Stored data:
***
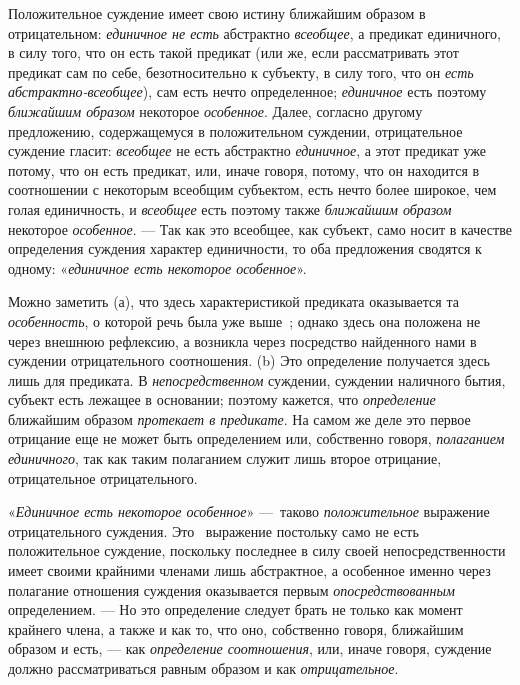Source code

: \documentclass[twoside]{article}
\begin{document}
{{{Положительное суждение имеет свою истину ближайшим образом в
отрицательном: {\em единичное не есть}
абстрактно
{\em всеобщее}, а
предикат единичного, в силу того, что он есть такой предикат (или же, если
рассматривать этот предикат сам по себе, безотносительно к субъекту, в силу
того, что он {\em есть
абстрактно-всеобщее}), сам есть нечто определенное;
{\em единичное} есть
поэтому {\em ближайшим образом}
некоторое
{\em особенное}. Далее,
согласно другому предложению, содержащемуся в положительном суждении,
отрицательное суждение гласит:
{\em всеобщее} не есть
абстрактно {\em единичное},
а этот предикат уже потому, что он есть предикат, или, иначе
говоря, потому, что он находится в соотношении с некоторым всеобщим
субъектом, есть нечто более широкое, чем голая единичность, и
{\em всеобщее} есть
поэтому также {\em ближайшим образом}
некоторое
{\em особенное}. — Так
как это всеобщее, как субъект, само носит в качестве определения суждения
характер единичности, то оба предложения сводятся к одному:
«{\em единичное есть некоторое
особенное}».

Можно заметить (а), что здесь характеристикой предиката
оказывается та {\em особенность},
о которой речь была уже
выше~\label{bkm:bm34};
однако здесь она положена не через внешнюю рефлексию, а
возникла через посредство найденного нами в суждении отрицательного
соотношения. (b) Это определение получается здесь лишь для предиката. В
{\em непосредственном}
суждении, суждении наличного бытия, субъект есть лежащее в
основании; поэтому кажется, что
{\em определение}
ближайшим образом
{\em протекает в предикате}.
На самом же деле это первое отрицание еще не может быть
определением или, собственно говоря,
{\em полаганием единичного},
так как таким полаганием служит лишь второе отрицание,
отрицательное отрицательного.

«{\em Единичное есть некоторое
особенное}» —~таково
{\em положительное}
выражение отрицательного суждения. Это
\ выражение постольку само не есть положительное суждение,
поскольку последнее в силу своей непосредственности имеет своими крайними
членами лишь абстрактное, а особенное именно через полагание отношения
суждения оказывается первым
{\em опосредствованным}
определением. — Но это определение следует
брать не только как момент крайнего члена, а также и как то, что оно,
собственно говоря, ближайшим образом и есть, — как
{\em определение соотношения},
или, иначе говоря, суждение должно рассматриваться равным
образом и как {\em отрицательное}.

}}}
\end{document}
***
DIRECTIONS FOR THIS TASK: The response must hold only the lines above from the line with "а этот предикат" through the line with "соотношения. (b) Это", each copied exactly, both ends kept.

SOLVED PROBLEM:
а этот предикат уже потому, что он есть предикат, или, иначе
говоря, потому, что он находится в соотношении с некоторым всеобщим
субъектом, есть нечто более широкое, чем голая единичность, и
{\em всеобщее} есть
поэтому также {\em ближайшим образом}
некоторое
{\em особенное}. — Так
как это всеобщее, как субъект, само носит в качестве определения суждения
характер единичности, то оба предложения сводятся к одному:
«{\em единичное есть некоторое
особенное}».

Можно заметить (а), что здесь характеристикой предиката
оказывается та {\em особенность},
о которой речь была уже
выше~\label{bkm:bm34};
однако здесь она положена не через внешнюю рефлексию, а
возникла через посредство найденного нами в суждении отрицательного
соотношения. (b) Это определение получается здесь лишь для предиката. В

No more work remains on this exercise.